Benefits of a 64-bit application
Posted by Brian Sloman on 23 December 2014 04:34 PM


What does "64-bit" mean, is it really better than "32-bit", and how much better is it?


Part 1: The Quick-and-Dirty

A 64-bit application can access and use more memory than a 32-bit application, and in a more efficient manner.

A 32-bit operating system can handle a maximum of 4 GB (gigabytes) of addressable memory.  That 4 GB gets used up by your onboard video card, by Windows, by device drivers, and by everything else that happens to be running on the computer.  Typically, this leaves about 3 GB of RAM that can actually be used by an application.

A 64-bit operating system can handle a theoretical maximum of 16 EB (exabytes) of addressable memory.  That's four billion times more than 4 GB, and could almost be considered unlimited by today's standards.  So a 64-bit application can access all of the available memory on your computer.

Part 2: The Detailed Explanation

This can be explained with an understanding of two important principles that you may already know about computers:

  1. A computer is essentially just a whole lot of tiny little on/off switches.  And I mean TINY, measured in nanometers - that's billionths of a meter!
  2. Your computer represents everything in a binary number system, which is really a series of 0's and 1's called "bits" that represent the physical on (1) or off (0) state of these tiny switches.

A 32-bit computer system uses memory addresses (called registers) that are 32 bits (or switches) long, whereas a 64-bit computer system uses memory addresses that are 64 bits long.

So a 32-bit memory address can have a maximum value of 11111111111111111111111111111111 (that's 32 switches, all turned on), which in our normal (called "Base 10") number system equals 2^32 or 4,294,967,296.  That's enough to reference 4 GB of memory, which is the limitation of a 32-bit system.  Thus, until recently, computers did not come with more than 4 GB of RAM.  (Computer engineers will point out workarounds to this, but that's another story for another day.)

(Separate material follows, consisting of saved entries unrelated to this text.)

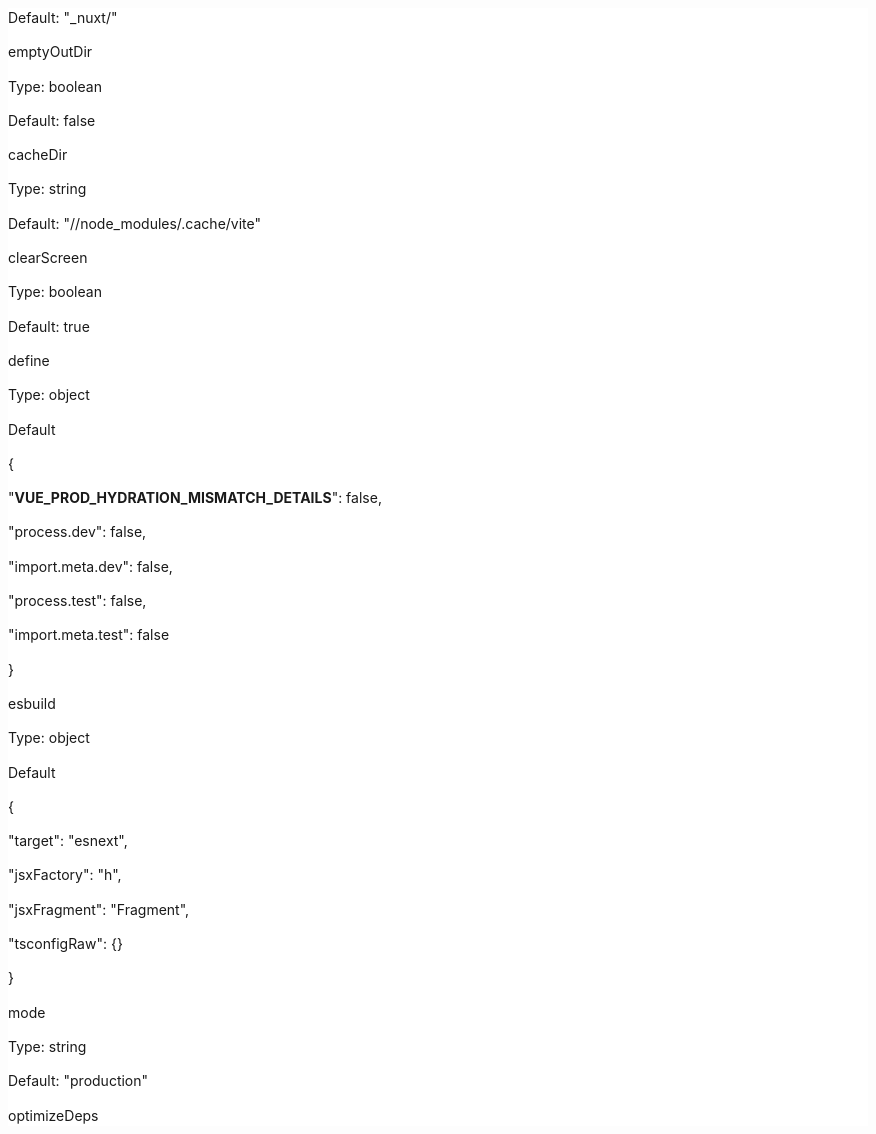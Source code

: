 Default: "_nuxt/"

emptyOutDir

Type: boolean

Default: false

cacheDir

Type: string

Default: "/<rootDir>/node_modules/.cache/vite"

clearScreen

Type: boolean

Default: true

define

Type: object

Default

{

  "__VUE_PROD_HYDRATION_MISMATCH_DETAILS__": false,

  "process.dev": false,

  "import.meta.dev": false,

  "process.test": false,

  "import.meta.test": false

}

esbuild

Type: object

Default

{

  "target": "esnext",

  "jsxFactory": "h",

  "jsxFragment": "Fragment",

  "tsconfigRaw": {}

}

mode

Type: string

Default: "production"

optimizeDeps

In contrast, a 64-bit memory address can have a maximum value of 1111111111111111111111111111111111111111111111111111111111111111 (that's 64 switches, all turned on), which equals 2^64 or 18,446,744,073,709,551,616.  That's enough to reference a theoretical maximum of 16 exabytes (or 16 billion gigabytes) of RAM - far more than you could even consider fitting into any of today's workstations.

64-bit versions of Windows are backwards-compatible with 32-bit applications, via a virtualization layer called Windows-on-Windows or WOW64.  But if you're running a 32-bit application on a 64-bit operating system, that 32-bit application is still limited to using a maximum of only 4 GB of memory even if more is available.

While this increased memory capacity is arguably the primary advantage, a 64-bit application can also read and write memory in a more efficient manner.  Through clever optimizations that are done when a program is compiled (that is, when its source code is turned into a runnable program), an application can use the extra bandwidth in a 64-bit memory register to hold multiple shorter values (like two 32-bit values, four 16-bit values, etc) and these values can therefore all be transferred between the CPU and RAM in a single operation instead of two or four seperate operations.  Since a computer can read and write data much faster in the CPU than in RAM, this lets a program run faster.

Part 3: The Future

Will we eventually need to switch to 128-bit systems?  Yes, probably, but it will be a while before workstations will need more than 16 EB of RAM.

"640K ought to be enough for anybody." -Bill Gates, 1981

Please note, this article is meant to be easy-to-read and easy-to-understand.  It makes some important simplifications and, while accurate, it is not thorough.